Roles purpose

I’m a little confused in understanding the exact purpose of roles. Reading http://docs.ansible.com/ansible/playbooks_roles.html , the first examples use a 1:1 association between role and hosts group (eg webservers and dbservers). This makes the “role” terminology meaningful to me, as it is representing a set of machines which have a role in the infrastructure. However, later in the same web page I see examples with roles named “apache” and “postgres”, which are only applications in one or more machines. I’d assume that the setup of these applications would be only tasks, not roles.

Questions:

  • In the first case, could not I simply associate a group of hosts with variables? Why use roles?
  • In the second case, could I not simply associate a group of hosts with “apache” and “postgres” setup tasks? Why use roles?

At first sight, roles seem overkill to me, specially in a small infrastructure with a few machines such as the one I have.

Even in a small environment, roles are quite useful. I use them for clusters as small as 4.

Roles do not have to be 1:1 to host groups (but can be). You might have roles apache, and postgres. Each of those would install the base packages on top of your basic config, which might be handled by your common role.

Then, you might have a more specific role for each service or customer. Those would layer the specific configs on top of the packages. If you use role dependencies, you’re guaranteed that the packages would be there.

This allows you to have top level roles that use other (standardized) roles as building blocks.

Then you can get into situations where different groups, or even organizations, maintain the different roles. Your security office might maintain a role that ensures that your machines meet our organization’s security requirements. ^^

Although you are free to define ‘role’ whichever way you want, I like to think of ‘role’ as analogous to ‘component’ rather than a 1:1 relation to a host group, even though in most cases each host group will likely include a component that is 1:1 with a host group.

For example, on a recent project I had a several services (consul, cassandra, elasticsearch, postgres, rabbitmq, …) as well as a handful of custom applications that built a data processing pipeline. Each service had its own host group and playbook. The playbook would include multiple roles, typically it went something like: [‘common’,‘docker’,‘registrator’,‘consul-client’,‘elasticsearch’]. Each of these roles would build up their own specific part of the instances in that host group, leveraging docker containers where we could.

Then in cases where we didnt need the docker stuff (the spark cluster), we could omit that from those hosts.

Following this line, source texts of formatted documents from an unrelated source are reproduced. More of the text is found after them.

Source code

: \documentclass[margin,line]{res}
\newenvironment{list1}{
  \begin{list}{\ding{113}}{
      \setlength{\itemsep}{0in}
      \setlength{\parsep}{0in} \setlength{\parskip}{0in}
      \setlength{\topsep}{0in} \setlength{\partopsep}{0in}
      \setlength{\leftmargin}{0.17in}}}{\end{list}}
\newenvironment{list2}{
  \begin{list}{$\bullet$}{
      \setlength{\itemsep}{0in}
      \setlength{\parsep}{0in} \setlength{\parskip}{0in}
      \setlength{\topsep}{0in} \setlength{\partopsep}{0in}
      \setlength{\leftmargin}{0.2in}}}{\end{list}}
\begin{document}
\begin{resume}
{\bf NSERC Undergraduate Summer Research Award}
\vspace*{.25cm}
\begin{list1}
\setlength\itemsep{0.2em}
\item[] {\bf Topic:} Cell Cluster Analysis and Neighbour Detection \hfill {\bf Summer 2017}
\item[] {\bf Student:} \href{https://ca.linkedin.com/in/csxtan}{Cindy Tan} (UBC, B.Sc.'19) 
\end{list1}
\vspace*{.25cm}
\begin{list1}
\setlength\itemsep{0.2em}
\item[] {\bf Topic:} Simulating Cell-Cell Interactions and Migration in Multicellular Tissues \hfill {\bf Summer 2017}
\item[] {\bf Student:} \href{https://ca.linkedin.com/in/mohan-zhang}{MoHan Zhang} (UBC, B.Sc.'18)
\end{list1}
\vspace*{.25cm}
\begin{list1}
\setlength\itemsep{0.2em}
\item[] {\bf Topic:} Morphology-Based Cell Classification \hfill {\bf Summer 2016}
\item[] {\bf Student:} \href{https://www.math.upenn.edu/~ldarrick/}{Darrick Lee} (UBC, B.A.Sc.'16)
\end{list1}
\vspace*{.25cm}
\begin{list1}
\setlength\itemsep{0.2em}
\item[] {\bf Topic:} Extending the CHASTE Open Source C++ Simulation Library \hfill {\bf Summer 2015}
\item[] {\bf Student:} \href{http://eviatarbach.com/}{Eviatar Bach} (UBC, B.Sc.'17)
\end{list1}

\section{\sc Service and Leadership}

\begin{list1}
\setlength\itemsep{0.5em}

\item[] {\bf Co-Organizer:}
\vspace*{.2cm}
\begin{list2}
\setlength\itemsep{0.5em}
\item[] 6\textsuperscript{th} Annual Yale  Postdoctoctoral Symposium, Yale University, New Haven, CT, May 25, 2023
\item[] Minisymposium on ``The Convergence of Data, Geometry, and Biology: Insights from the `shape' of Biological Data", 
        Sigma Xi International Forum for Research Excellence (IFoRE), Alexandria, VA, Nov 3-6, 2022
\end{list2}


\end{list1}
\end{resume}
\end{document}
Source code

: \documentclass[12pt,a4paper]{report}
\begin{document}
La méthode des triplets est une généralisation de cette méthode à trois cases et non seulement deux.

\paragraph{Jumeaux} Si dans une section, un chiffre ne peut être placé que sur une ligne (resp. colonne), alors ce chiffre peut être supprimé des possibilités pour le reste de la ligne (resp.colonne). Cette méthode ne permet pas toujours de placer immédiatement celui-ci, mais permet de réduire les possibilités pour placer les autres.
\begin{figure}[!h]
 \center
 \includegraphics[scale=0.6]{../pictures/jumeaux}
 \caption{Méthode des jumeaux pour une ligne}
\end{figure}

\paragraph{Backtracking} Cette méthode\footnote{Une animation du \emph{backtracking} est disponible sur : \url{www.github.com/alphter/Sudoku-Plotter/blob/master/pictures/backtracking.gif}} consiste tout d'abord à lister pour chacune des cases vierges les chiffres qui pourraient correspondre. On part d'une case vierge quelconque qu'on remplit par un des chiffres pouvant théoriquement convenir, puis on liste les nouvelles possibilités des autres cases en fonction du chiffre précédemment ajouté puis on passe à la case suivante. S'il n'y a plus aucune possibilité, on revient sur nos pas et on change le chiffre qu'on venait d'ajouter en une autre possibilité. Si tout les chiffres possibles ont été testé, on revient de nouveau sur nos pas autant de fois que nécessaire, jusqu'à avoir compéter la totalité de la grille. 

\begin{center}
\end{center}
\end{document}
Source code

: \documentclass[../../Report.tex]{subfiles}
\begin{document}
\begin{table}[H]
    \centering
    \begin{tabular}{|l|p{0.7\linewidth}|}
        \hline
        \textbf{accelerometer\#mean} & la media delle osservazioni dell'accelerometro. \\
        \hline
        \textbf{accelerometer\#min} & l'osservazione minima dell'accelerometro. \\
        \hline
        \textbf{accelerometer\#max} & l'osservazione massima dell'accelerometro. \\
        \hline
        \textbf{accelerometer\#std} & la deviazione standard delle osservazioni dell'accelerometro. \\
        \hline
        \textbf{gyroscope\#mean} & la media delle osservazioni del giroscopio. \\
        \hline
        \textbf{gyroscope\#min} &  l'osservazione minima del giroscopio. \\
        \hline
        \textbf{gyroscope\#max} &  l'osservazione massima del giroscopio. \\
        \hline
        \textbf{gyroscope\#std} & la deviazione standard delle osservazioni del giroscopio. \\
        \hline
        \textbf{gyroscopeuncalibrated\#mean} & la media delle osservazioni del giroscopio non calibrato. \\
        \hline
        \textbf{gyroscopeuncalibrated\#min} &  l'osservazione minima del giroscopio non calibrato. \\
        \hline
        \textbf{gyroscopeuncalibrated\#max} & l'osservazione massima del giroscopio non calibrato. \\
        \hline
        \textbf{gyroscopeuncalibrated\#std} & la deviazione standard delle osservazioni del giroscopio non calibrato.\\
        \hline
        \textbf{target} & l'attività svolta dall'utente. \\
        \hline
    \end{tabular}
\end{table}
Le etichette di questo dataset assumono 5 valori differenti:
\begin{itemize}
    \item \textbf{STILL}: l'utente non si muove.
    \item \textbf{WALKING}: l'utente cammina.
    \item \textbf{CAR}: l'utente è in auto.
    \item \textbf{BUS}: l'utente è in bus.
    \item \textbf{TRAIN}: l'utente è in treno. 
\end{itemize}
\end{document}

This setup saved us a bit of time when we realised that we actually needed 2 elasticsearch clusters. One of the apps needed to be pinned to an older version, while our ELK stack needed the latest stable. Because we had abstracted away things like the docker version tag and cluster name to variables we simple created two host groups and in the group vars applied the specific details for each group. Even the playbooks themselves were basically identical, with the only difference being the hosts group name.